> [WORK TO BE COMPLETED]:
Only an exact repeat of the listing, without its images, counts as the answer.

> [INPUT MATERIAL]:

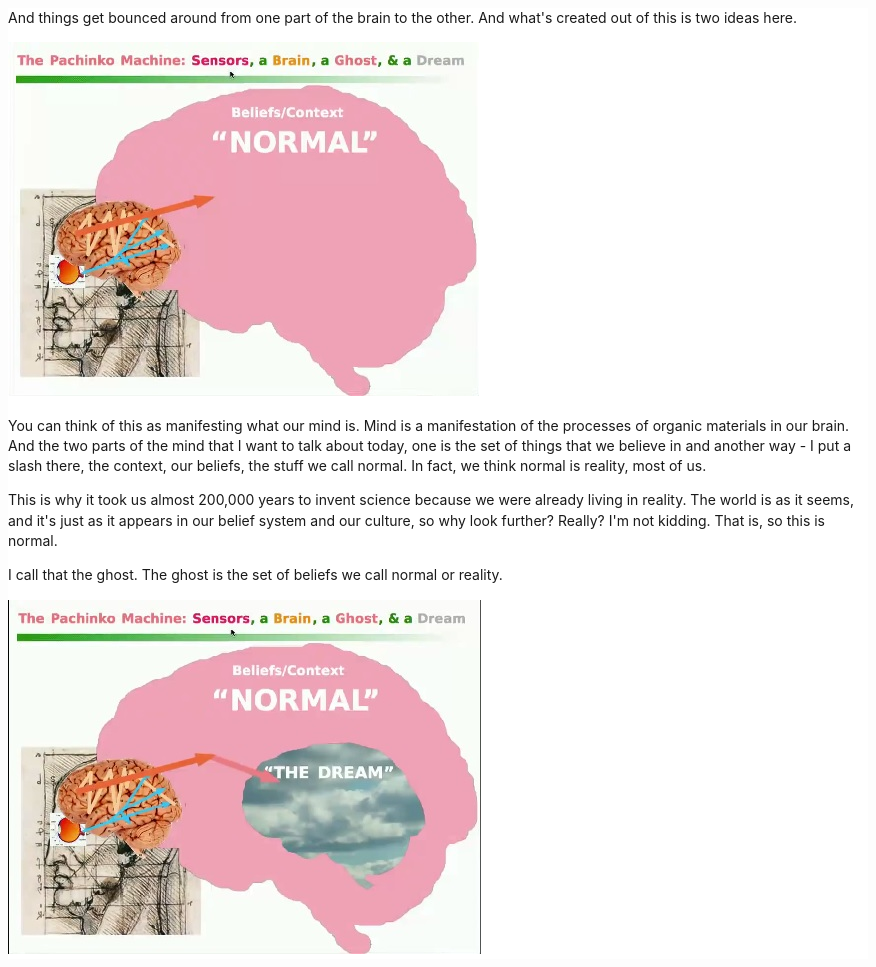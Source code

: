 And things get bounced around from one part of the brain to the other. And what's created out of this is two ideas here.

![00.23.56 The Pachinko Machine - build slide](NonIncrementalFuture/00.23.56.jpg)

You can think of this as manifesting what our mind is. Mind is a manifestation of the processes of organic materials in our brain. And the two parts of the mind that I want to talk about today, one is the set of things that we believe in and another way - I put a slash there, the context, our beliefs, the stuff we call normal. In fact, we think normal is reality, most of us.

This is why it took us almost 200,000 years to invent science because we were already living in reality. The world is as it seems, and it's just as it appears in our belief system and our culture, so why look further? Really? I'm not kidding. That is, so this is normal.

I call that the ghost. The ghost is the set of beliefs we call normal or reality.

![00.25.08 The Pachinko Machine - build slide](NonIncrementalFuture/00.25.08.jpg)
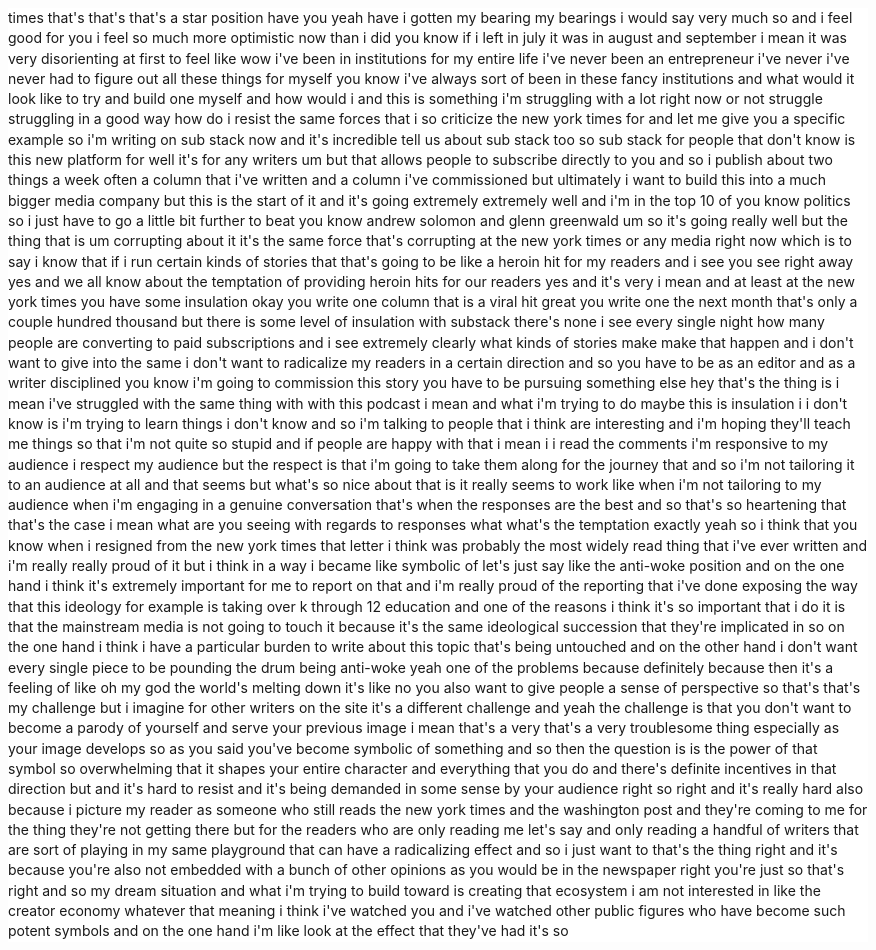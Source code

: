 times that's that's that's a star position have you yeah have i gotten my bearing my bearings i would say very much so and i feel good for you i feel so much more optimistic now than i did you know if i left in july it was in august and september i mean it was very disorienting at first to feel like wow i've been in institutions for my entire life i've never been an entrepreneur i've never i've never had to figure out all these things for myself you know i've always sort of been in these fancy institutions and what would it look like to try and build one myself and how would i and this is something i'm struggling with a lot right now or not struggle struggling in a good way how do i resist the same forces that i so criticize the new york times for and let me give you a specific example so i'm writing on sub stack now and it's incredible tell us about sub stack too so sub stack for people that don't know is this new platform for well it's for any writers um but that allows people to subscribe directly to you and so i publish about two things a week often a column that i've written and a column i've commissioned but ultimately i want to build this into a much bigger media company but this is the start of it and it's going extremely extremely well and i'm in the top 10 of you know politics so i just have to go a little bit further to beat you know andrew solomon and glenn greenwald um so it's going really well but the thing that is um corrupting about it it's the same force that's corrupting at the new york times or any media right now which is to say i know that if i run certain kinds of stories that that's going to be like a heroin hit for my readers and i see you see right away yes and we all know about the temptation of providing heroin hits for our readers yes and it's very i mean and at least at the new york times you have some insulation okay you write one column that is a viral hit great you write one the next month that's only a couple hundred thousand but there is some level of insulation with substack there's none i see every single night how many people are converting to paid subscriptions and i see extremely clearly what kinds of stories make make that happen and i don't want to give into the same i don't want to radicalize my readers in a certain direction and so you have to be as an editor and as a writer disciplined you know i'm going to commission this story you have to be pursuing something else hey that's the thing is i mean i've struggled with the same thing with with this podcast i mean and what i'm trying to do maybe this is insulation i i don't know is i'm trying to learn things i don't know and so i'm talking to people that i think are interesting and i'm hoping they'll teach me things so that i'm not quite so stupid and if people are happy with that i mean i i read the comments i'm responsive to my audience i respect my audience but the respect is that i'm going to take them along for the journey that and so i'm not tailoring it to an audience at all and that seems but what's so nice about that is it really seems to work like when i'm not tailoring to my audience when i'm engaging in a genuine conversation that's when the responses are the best and so that's so heartening that that's the case i mean what are you seeing with regards to responses what what's the temptation exactly yeah so i think that you know when i resigned from the new york times that letter i think was probably the most widely read thing that i've ever written and i'm really really proud of it but i think in a way i became like symbolic of let's just say like the anti-woke position and on the one hand i think it's extremely important for me to report on that and i'm really proud of the reporting that i've done exposing the way that this ideology for example is taking over k through 12 education and one of the reasons i think it's so important that i do it is that the mainstream media is not going to touch it because it's the same ideological succession that they're implicated in so on the one hand i think i have a particular burden to write about this topic that's being untouched and on the other hand i don't want every single piece to be pounding the drum being anti-woke yeah one of the problems because definitely because then it's a feeling of like oh my god the world's melting down it's like no you also want to give people a sense of perspective so that's that's my challenge but i imagine for other writers on the site it's a different challenge and yeah the challenge is that you don't want to become a parody of yourself and serve your previous image i mean that's a very that's a very troublesome thing especially as your image develops so as you said you've become symbolic of something and so then the question is is the power of that symbol so overwhelming that it shapes your entire character and everything that you do and there's definite incentives in that direction but and it's hard to resist and it's being demanded in some sense by your audience right so right and it's really hard also because i picture my reader as someone who still reads the new york times and the washington post and they're coming to me for the thing they're not getting there but for the readers who are only reading me let's say and only reading a handful of writers that are sort of playing in my same playground that can have a radicalizing effect and so i just want to that's the thing right and it's because you're also not embedded with a bunch of other opinions as you would be in the newspaper right you're just so that's right and so my dream situation and what i'm trying to build toward is creating that ecosystem i am not interested in like the creator economy whatever that meaning i think i've watched you and i've watched other public figures who have become such potent symbols and on the one hand i'm like look at the effect that they've had it's so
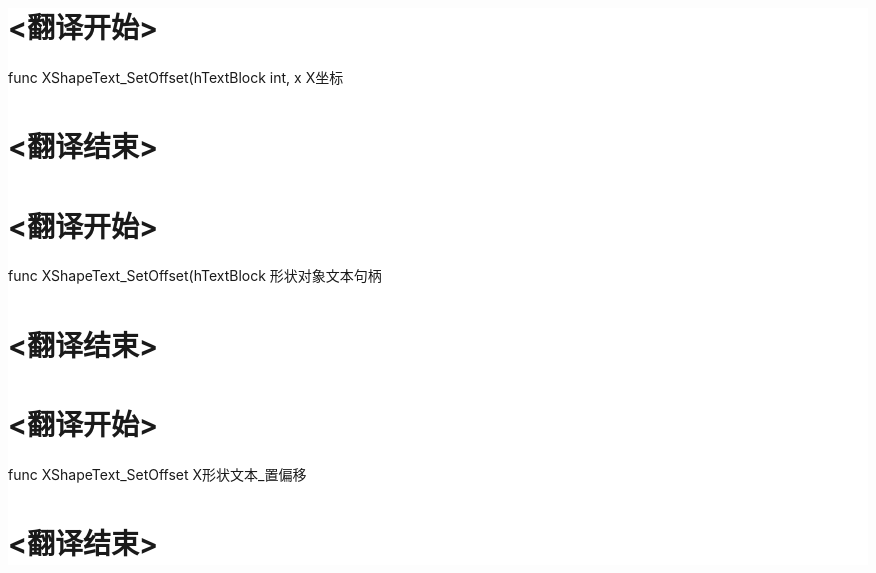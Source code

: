 # <翻译开始>
func XShapeText_SetOffset(hTextBlock int, x
X坐标
# <翻译结束>

# <翻译开始>
func XShapeText_SetOffset(hTextBlock
形状对象文本句柄
# <翻译结束>

# <翻译开始>
func XShapeText_SetOffset
X形状文本_置偏移
# <翻译结束>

> [REPLY TO THE TASK]:
Source code

: And things get bounced around from one part of the brain to the other. And what's created out of this is two ideas here.

![00.23.56 The Pachinko Machine - build slide](NonIncrementalFuture/00.23.56.jpg)

You can think of this as manifesting what our mind is. Mind is a manifestation of the processes of organic materials in our brain. And the two parts of the mind that I want to talk about today, one is the set of things that we believe in and another way - I put a slash there, the context, our beliefs, the stuff we call normal. In fact, we think normal is reality, most of us.

This is why it took us almost 200,000 years to invent science because we were already living in reality. The world is as it seems, and it's just as it appears in our belief system and our culture, so why look further? Really? I'm not kidding. That is, so this is normal.

I call that the ghost. The ghost is the set of beliefs we call normal or reality.

![00.25.08 The Pachinko Machine - build slide](NonIncrementalFuture/00.25.08.jpg)
Source code

: times that's that's that's a star position have you yeah have i gotten my bearing my bearings i would say very much so and i feel good for you i feel so much more optimistic now than i did you know if i left in july it was in august and september i mean it was very disorienting at first to feel like wow i've been in institutions for my entire life i've never been an entrepreneur i've never i've never had to figure out all these things for myself you know i've always sort of been in these fancy institutions and what would it look like to try and build one myself and how would i and this is something i'm struggling with a lot right now or not struggle struggling in a good way how do i resist the same forces that i so criticize the new york times for and let me give you a specific example so i'm writing on sub stack now and it's incredible tell us about sub stack too so sub stack for people that don't know is this new platform for well it's for any writers um but that allows people to subscribe directly to you and so i publish about two things a week often a column that i've written and a column i've commissioned but ultimately i want to build this into a much bigger media company but this is the start of it and it's going extremely extremely well and i'm in the top 10 of you know politics so i just have to go a little bit further to beat you know andrew solomon and glenn greenwald um so it's going really well but the thing that is um corrupting about it it's the same force that's corrupting at the new york times or any media right now which is to say i know that if i run certain kinds of stories that that's going to be like a heroin hit for my readers and i see you see right away yes and we all know about the temptation of providing heroin hits for our readers yes and it's very i mean and at least at the new york times you have some insulation okay you write one column that is a viral hit great you write one the next month that's only a couple hundred thousand but there is some level of insulation with substack there's none i see every single night how many people are converting to paid subscriptions and i see extremely clearly what kinds of stories make make that happen and i don't want to give into the same i don't want to radicalize my readers in a certain direction and so you have to be as an editor and as a writer disciplined you know i'm going to commission this story you have to be pursuing something else hey that's the thing is i mean i've struggled with the same thing with with this podcast i mean and what i'm trying to do maybe this is insulation i i don't know is i'm trying to learn things i don't know and so i'm talking to people that i think are interesting and i'm hoping they'll teach me things so that i'm not quite so stupid and if people are happy with that i mean i i read the comments i'm responsive to my audience i respect my audience but the respect is that i'm going to take them along for the journey that and so i'm not tailoring it to an audience at all and that seems but what's so nice about that is it really seems to work like when i'm not tailoring to my audience when i'm engaging in a genuine conversation that's when the responses are the best and so that's so heartening that that's the case i mean what are you seeing with regards to responses what what's the temptation exactly yeah so i think that you know when i resigned from the new york times that letter i think was probably the most widely read thing that i've ever written and i'm really really proud of it but i think in a way i became like symbolic of let's just say like the anti-woke position and on the one hand i think it's extremely important for me to report on that and i'm really proud of the reporting that i've done exposing the way that this ideology for example is taking over k through 12 education and one of the reasons i think it's so important that i do it is that the mainstream media is not going to touch it because it's the same ideological succession that they're implicated in so on the one hand i think i have a particular burden to write about this topic that's being untouched and on the other hand i don't want every single piece to be pounding the drum being anti-woke yeah one of the problems because definitely because then it's a feeling of like oh my god the world's melting down it's like no you also want to give people a sense of perspective so that's that's my challenge but i imagine for other writers on the site it's a different challenge and yeah the challenge is that you don't want to become a parody of yourself and serve your previous image i mean that's a very that's a very troublesome thing especially as your image develops so as you said you've become symbolic of something and so then the question is is the power of that symbol so overwhelming that it shapes your entire character and everything that you do and there's definite incentives in that direction but and it's hard to resist and it's being demanded in some sense by your audience right so right and it's really hard also because i picture my reader as someone who still reads the new york times and the washington post and they're coming to me for the thing they're not getting there but for the readers who are only reading me let's say and only reading a handful of writers that are sort of playing in my same playground that can have a radicalizing effect and so i just want to that's the thing right and it's because you're also not embedded with a bunch of other opinions as you would be in the newspaper right you're just so that's right and so my dream situation and what i'm trying to build toward is creating that ecosystem i am not interested in like the creator economy whatever that meaning i think i've watched you and i've watched other public figures who have become such potent symbols and on the one hand i'm like look at the effect that they've had it's so
Source code

: # <翻译开始>
func XShapeText_SetOffset(hTextBlock int, x
X坐标
# <翻译结束>

# <翻译开始>
func XShapeText_SetOffset(hTextBlock
形状对象文本句柄
# <翻译结束>

# <翻译开始>
func XShapeText_SetOffset
X形状文本_置偏移
# <翻译结束>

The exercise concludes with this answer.